Dataset entries:

== Segment start ==

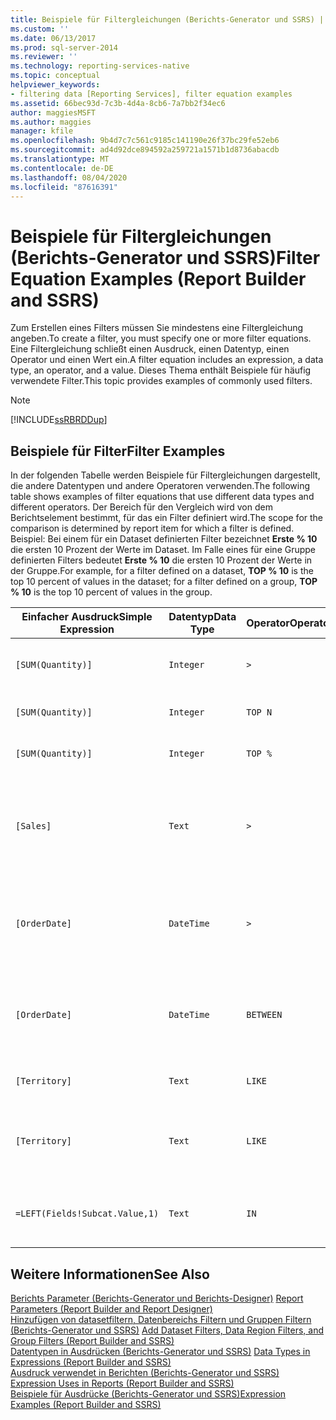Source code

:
 ```yaml
---
title: Beispiele für Filtergleichungen (Berichts-Generator und SSRS) | Microsoft-Dokumentation
ms.custom: ''
ms.date: 06/13/2017
ms.prod: sql-server-2014
ms.reviewer: ''
ms.technology: reporting-services-native
ms.topic: conceptual
helpviewer_keywords:
- filtering data [Reporting Services], filter equation examples
ms.assetid: 66bec93d-7c3b-4d4a-8cb6-7a7bb2f34ec6
author: maggiesMSFT
ms.author: maggies
manager: kfile
ms.openlocfilehash: 9b4d7c7c561c9185c141190e26f37bc29fe52eb6
ms.sourcegitcommit: ad4d92dce894592a259721a1571b1d8736abacdb
ms.translationtype: MT
ms.contentlocale: de-DE
ms.lasthandoff: 08/04/2020
ms.locfileid: "87616391"
---
```

# <a name="filter-equation-examples-report-builder-and-ssrs"></a><span data-ttu-id="9cf82-102">Beispiele für Filtergleichungen (Berichts-Generator und SSRS)</span><span class="sxs-lookup"><span data-stu-id="9cf82-102">Filter Equation Examples (Report Builder and SSRS)</span></span>
  <span data-ttu-id="9cf82-103">Zum Erstellen eines Filters müssen Sie mindestens eine Filtergleichung angeben.</span><span class="sxs-lookup"><span data-stu-id="9cf82-103">To create a filter, you must specify one or more filter equations.</span></span> <span data-ttu-id="9cf82-104">Eine Filtergleichung schließt einen Ausdruck, einen Datentyp, einen Operator und einen Wert ein.</span><span class="sxs-lookup"><span data-stu-id="9cf82-104">A filter equation includes an expression, a data type, an operator, and a value.</span></span> <span data-ttu-id="9cf82-105">Dieses Thema enthält Beispiele für häufig verwendete Filter.</span><span class="sxs-lookup"><span data-stu-id="9cf82-105">This topic provides examples of commonly used filters.</span></span>  
  
> [!NOTE]  
>  [!INCLUDE[ssRBRDDup](../../includes/ssrbrddup-md.md)]  
  
## <a name="filter-examples"></a><span data-ttu-id="9cf82-106">Beispiele für Filter</span><span class="sxs-lookup"><span data-stu-id="9cf82-106">Filter Examples</span></span>  
 <span data-ttu-id="9cf82-107">In der folgenden Tabelle werden Beispiele für Filtergleichungen dargestellt, die andere Datentypen und andere Operatoren verwenden.</span><span class="sxs-lookup"><span data-stu-id="9cf82-107">The following table shows examples of filter equations that use different data types and different operators.</span></span> <span data-ttu-id="9cf82-108">Der Bereich für den Vergleich wird von dem Berichtselement bestimmt, für das ein Filter definiert wird.</span><span class="sxs-lookup"><span data-stu-id="9cf82-108">The scope for the comparison is determined by report item for which a filter is defined.</span></span> <span data-ttu-id="9cf82-109">Beispiel: Bei einem für ein Dataset definierten Filter bezeichnet **Erste % 10** die ersten 10 Prozent der Werte im Dataset. Im Falle eines für eine Gruppe definierten Filters bedeutet **Erste % 10** die ersten 10 Prozent der Werte in der Gruppe.</span><span class="sxs-lookup"><span data-stu-id="9cf82-109">For example, for a filter defined on a dataset, **TOP % 10** is the top 10 percent of values in the dataset; for a filter defined on a group, **TOP % 10** is the top 10 percent of values in the group.</span></span>  
  
|<span data-ttu-id="9cf82-110">Einfacher Ausdruck</span><span class="sxs-lookup"><span data-stu-id="9cf82-110">Simple Expression</span></span>|<span data-ttu-id="9cf82-111">Datentyp</span><span class="sxs-lookup"><span data-stu-id="9cf82-111">Data Type</span></span>|<span data-ttu-id="9cf82-112">Operator</span><span class="sxs-lookup"><span data-stu-id="9cf82-112">Operator</span></span>|<span data-ttu-id="9cf82-113">value</span><span class="sxs-lookup"><span data-stu-id="9cf82-113">Value</span></span>|<span data-ttu-id="9cf82-114">BESCHREIBUNG</span><span class="sxs-lookup"><span data-stu-id="9cf82-114">Description</span></span>|  
|-----------------------|---------------|--------------|-----------|-----------------|  
|`[SUM(Quantity)]`|`Integer`|`>`|`7`|<span data-ttu-id="9cf82-115">Schließt Datenwerte ein, die größer als 7 sind.</span><span class="sxs-lookup"><span data-stu-id="9cf82-115">Includes data values that are greater than 7.</span></span>|  
|`[SUM(Quantity)]`|`Integer`|`TOP N`|`10`|<span data-ttu-id="9cf82-116">Schließt die ersten 10 Datenwerte ein.</span><span class="sxs-lookup"><span data-stu-id="9cf82-116">Includes the top 10 data values.</span></span>|  
|`[SUM(Quantity)]`|`Integer`|`TOP %`|`20`|<span data-ttu-id="9cf82-117">Schließt die ersten 20 % der Datenwerte ein.</span><span class="sxs-lookup"><span data-stu-id="9cf82-117">Includes the top 20% of data values.</span></span>|  
|`[Sales]`|`Text`|`>`|`=CDec(100)`|<span data-ttu-id="9cf82-118">Schließt alle Werte des Typs System.Decimal (SQL-Datentyp "money") größer als $100 ein.</span><span class="sxs-lookup"><span data-stu-id="9cf82-118">Includes all values of type System.Decimal (SQL "money" data types) greater than $100.</span></span>|  
|`[OrderDate]`|`DateTime`|`>`|`2008-01-01`|<span data-ttu-id="9cf82-119">Schließt alle Datumsangaben vom 1. Januar 2008 bis zum gegenwärtigen Datum ein.</span><span class="sxs-lookup"><span data-stu-id="9cf82-119">Includes all dates from January 1, 2008 to the present date.</span></span>|  
|`[OrderDate]`|`DateTime`|`BETWEEN`|`2008-01-01`<br /><br /> `2008-02-01`|<span data-ttu-id="9cf82-120">Schließt Datumsangaben vom 1. Januar 2008 bis zum 1. Februar 2008 einschließlich ein.</span><span class="sxs-lookup"><span data-stu-id="9cf82-120">Includes dates from January 1, 2008 up to and including February 1, 2008.</span></span>|  
|`[Territory]`|`Text`|`LIKE`|`*east`|<span data-ttu-id="9cf82-121">Alle Gebietsnamen, die auf "east" enden.</span><span class="sxs-lookup"><span data-stu-id="9cf82-121">All territory names that end in "east".</span></span>|  
|`[Territory]`|`Text`|`LIKE`|`%o%th*`|<span data-ttu-id="9cf82-122">Alle Gebietsnamen, die mit "North" und "South" beginnen.</span><span class="sxs-lookup"><span data-stu-id="9cf82-122">All territory names that include North and South at the beginning of the name.</span></span>|  
|`=LEFT(Fields!Subcat.Value,1)`|`Text`|`IN`|`B, C, T`|<span data-ttu-id="9cf82-123">Alle Unterkategoriewerte, die mit B, C oder T beginnen.</span><span class="sxs-lookup"><span data-stu-id="9cf82-123">All subcategory values that begin with the letters B, C, or T.</span></span>|  
  
## <a name="see-also"></a><span data-ttu-id="9cf82-124">Weitere Informationen</span><span class="sxs-lookup"><span data-stu-id="9cf82-124">See Also</span></span>  
 <span data-ttu-id="9cf82-125">[Berichts Parameter &#40;Berichts-Generator und Berichts-Designer&#41;](report-parameters-report-builder-and-report-designer.md) </span><span class="sxs-lookup"><span data-stu-id="9cf82-125">[Report Parameters &#40;Report Builder and Report Designer&#41;](report-parameters-report-builder-and-report-designer.md) </span></span>  
 <span data-ttu-id="9cf82-126">[Hinzufügen von datasetfiltern, Datenbereichs Filtern und Gruppen Filtern &#40;Berichts-Generator und SSRS&#41;](add-dataset-filters-data-region-filters-and-group-filters.md) </span><span class="sxs-lookup"><span data-stu-id="9cf82-126">[Add Dataset Filters, Data Region Filters, and Group Filters &#40;Report Builder and SSRS&#41;](add-dataset-filters-data-region-filters-and-group-filters.md) </span></span>  
 <span data-ttu-id="9cf82-127">[Datentypen in Ausdrücken &#40;Berichts-Generator und SSRS&#41;](expressions-report-builder-and-ssrs.md) </span><span class="sxs-lookup"><span data-stu-id="9cf82-127">[Data Types in Expressions &#40;Report Builder and SSRS&#41;](expressions-report-builder-and-ssrs.md) </span></span>  
 <span data-ttu-id="9cf82-128">[Ausdruck verwendet in Berichten &#40;Berichts-Generator und SSRS&#41;](expression-uses-in-reports-report-builder-and-ssrs.md) </span><span class="sxs-lookup"><span data-stu-id="9cf82-128">[Expression Uses in Reports &#40;Report Builder and SSRS&#41;](expression-uses-in-reports-report-builder-and-ssrs.md) </span></span>  
 [<span data-ttu-id="9cf82-129">Beispiele für Ausdrücke &#40;Berichts-Generator und SSRS&#41;</span><span class="sxs-lookup"><span data-stu-id="9cf82-129">Expression Examples &#40;Report Builder and SSRS&#41;</span></span>](expression-examples-report-builder-and-ssrs.md)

== Segment end ==

== What the task asks ==
In the data above, find each line where the string "Gebietsnamen" appears, then copy it.

== Solution to this task ==
|`[Territory]`|`Text`|`LIKE`|`*east`|<span data-ttu-id="9cf82-121">Alle Gebietsnamen, die auf "east" enden.</span><span class="sxs-lookup"><span data-stu-id="9cf82-121">All territory names that end in "east".</span></span>|  
|`[Territory]`|`Text`|`LIKE`|`%o%th*`|<span data-ttu-id="9cf82-122">Alle Gebietsnamen, die mit "North" und "South" beginnen.</span><span class="sxs-lookup"><span data-stu-id="9cf82-122">All territory names that include North and South at the beginning of the name.</span></span>|  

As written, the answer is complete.